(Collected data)
+ + +

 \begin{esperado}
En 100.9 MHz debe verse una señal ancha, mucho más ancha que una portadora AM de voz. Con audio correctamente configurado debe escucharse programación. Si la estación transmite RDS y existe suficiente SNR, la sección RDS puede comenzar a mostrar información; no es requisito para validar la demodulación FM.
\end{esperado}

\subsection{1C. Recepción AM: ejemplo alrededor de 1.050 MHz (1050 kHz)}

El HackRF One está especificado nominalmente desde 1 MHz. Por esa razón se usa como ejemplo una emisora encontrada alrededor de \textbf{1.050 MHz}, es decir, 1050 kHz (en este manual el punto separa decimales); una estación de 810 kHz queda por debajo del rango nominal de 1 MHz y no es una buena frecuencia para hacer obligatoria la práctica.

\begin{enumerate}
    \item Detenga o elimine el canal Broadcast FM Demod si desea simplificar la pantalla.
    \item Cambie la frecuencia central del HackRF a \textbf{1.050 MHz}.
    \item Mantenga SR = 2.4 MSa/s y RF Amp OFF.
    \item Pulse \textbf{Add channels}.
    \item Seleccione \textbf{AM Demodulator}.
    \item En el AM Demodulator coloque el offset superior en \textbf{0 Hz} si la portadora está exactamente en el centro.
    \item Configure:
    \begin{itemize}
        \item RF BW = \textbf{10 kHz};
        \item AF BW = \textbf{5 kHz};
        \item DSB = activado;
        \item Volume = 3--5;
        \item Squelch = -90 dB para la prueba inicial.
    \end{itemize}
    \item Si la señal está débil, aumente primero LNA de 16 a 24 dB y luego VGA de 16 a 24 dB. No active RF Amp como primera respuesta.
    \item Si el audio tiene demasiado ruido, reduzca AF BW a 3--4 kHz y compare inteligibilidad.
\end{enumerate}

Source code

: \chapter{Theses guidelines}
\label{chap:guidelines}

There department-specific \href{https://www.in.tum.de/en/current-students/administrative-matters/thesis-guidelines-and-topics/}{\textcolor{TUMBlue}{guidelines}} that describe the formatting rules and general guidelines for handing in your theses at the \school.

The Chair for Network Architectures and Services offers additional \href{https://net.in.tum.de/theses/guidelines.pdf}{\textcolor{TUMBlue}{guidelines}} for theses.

+ + +

* **TASK DETAILS**: Would you copy exactly the lines from the one that contains "DSB = activado;" through the final line of the records above, including both?

* **FINISHED EXERCISE**:
        \item DSB = activado;
        \item Volume = 3--5;
        \item Squelch = -90 dB para la prueba inicial.
    \end{itemize}
    \item Si la señal está débil, aumente primero LNA de 16 a 24 dB y luego VGA de 16 a 24 dB. No active RF Amp como primera respuesta.
    \item Si el audio tiene demasiado ruido, reduzca AF BW a 3--4 kHz y compare inteligibilidad.
\end{enumerate}

Source code

: \chapter{Theses guidelines}
\label{chap:guidelines}

There department-specific \href{https://www.in.tum.de/en/current-students/administrative-matters/thesis-guidelines-and-topics/}{\textcolor{TUMBlue}{guidelines}} that describe the formatting rules and general guidelines for handing in your theses at the \school.

The Chair for Network Architectures and Services offers additional \href{https://net.in.tum.de/theses/guidelines.pdf}{\textcolor{TUMBlue}{guidelines}} for theses.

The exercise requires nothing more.